_Work to complete_.
Only an exact, complete copy of the listing will serve as the answer.

_Data for this exercise_.
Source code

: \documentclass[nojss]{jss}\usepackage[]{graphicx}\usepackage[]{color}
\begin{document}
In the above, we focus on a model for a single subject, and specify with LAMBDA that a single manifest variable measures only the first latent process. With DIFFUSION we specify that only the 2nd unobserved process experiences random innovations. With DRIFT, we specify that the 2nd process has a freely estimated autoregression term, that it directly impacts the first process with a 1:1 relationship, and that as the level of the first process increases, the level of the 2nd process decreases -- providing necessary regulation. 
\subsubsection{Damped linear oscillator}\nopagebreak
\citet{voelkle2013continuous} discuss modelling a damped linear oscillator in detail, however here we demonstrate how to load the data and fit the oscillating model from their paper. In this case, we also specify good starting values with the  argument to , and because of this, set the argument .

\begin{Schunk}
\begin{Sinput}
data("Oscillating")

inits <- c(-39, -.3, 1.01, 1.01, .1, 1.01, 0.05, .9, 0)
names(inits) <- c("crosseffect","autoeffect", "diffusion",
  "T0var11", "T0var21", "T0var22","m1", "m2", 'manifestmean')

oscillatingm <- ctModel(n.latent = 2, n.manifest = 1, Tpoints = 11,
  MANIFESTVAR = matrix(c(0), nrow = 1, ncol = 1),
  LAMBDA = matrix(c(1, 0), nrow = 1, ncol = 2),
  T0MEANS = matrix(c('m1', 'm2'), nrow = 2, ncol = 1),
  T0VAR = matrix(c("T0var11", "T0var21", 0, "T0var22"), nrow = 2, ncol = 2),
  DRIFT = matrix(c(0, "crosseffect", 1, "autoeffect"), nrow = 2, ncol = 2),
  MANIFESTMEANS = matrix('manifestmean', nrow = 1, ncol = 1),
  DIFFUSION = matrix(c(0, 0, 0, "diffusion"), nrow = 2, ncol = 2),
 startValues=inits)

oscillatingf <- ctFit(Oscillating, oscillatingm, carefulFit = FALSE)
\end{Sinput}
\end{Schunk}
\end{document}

_Result of this task_.
Source code

: \documentclass[nojss]{jss}\usepackage[]{graphicx}\usepackage[]{color}
\begin{document}
In the above, we focus on a model for a single subject, and specify with LAMBDA that a single manifest variable measures only the first latent process. With DIFFUSION we specify that only the 2nd unobserved process experiences random innovations. With DRIFT, we specify that the 2nd process has a freely estimated autoregression term, that it directly impacts the first process with a 1:1 relationship, and that as the level of the first process increases, the level of the 2nd process decreases -- providing necessary regulation. 
\subsubsection{Damped linear oscillator}\nopagebreak
\citet{voelkle2013continuous} discuss modelling a damped linear oscillator in detail, however here we demonstrate how to load the data and fit the oscillating model from their paper. In this case, we also specify good starting values with the  argument to , and because of this, set the argument .

\begin{Schunk}
\begin{Sinput}
data("Oscillating")

inits <- c(-39, -.3, 1.01, 1.01, .1, 1.01, 0.05, .9, 0)
names(inits) <- c("crosseffect","autoeffect", "diffusion",
  "T0var11", "T0var21", "T0var22","m1", "m2", 'manifestmean')

oscillatingm <- ctModel(n.latent = 2, n.manifest = 1, Tpoints = 11,
  MANIFESTVAR = matrix(c(0), nrow = 1, ncol = 1),
  LAMBDA = matrix(c(1, 0), nrow = 1, ncol = 2),
  T0MEANS = matrix(c('m1', 'm2'), nrow = 2, ncol = 1),
  T0VAR = matrix(c("T0var11", "T0var21", 0, "T0var22"), nrow = 2, ncol = 2),
  DRIFT = matrix(c(0, "crosseffect", 1, "autoeffect"), nrow = 2, ncol = 2),
  MANIFESTMEANS = matrix('manifestmean', nrow = 1, ncol = 1),
  DIFFUSION = matrix(c(0, 0, 0, "diffusion"), nrow = 2, ncol = 2),
 startValues=inits)

oscillatingf <- ctFit(Oscillating, oscillatingm, carefulFit = FALSE)
\end{Sinput}
\end{Schunk}
\end{document}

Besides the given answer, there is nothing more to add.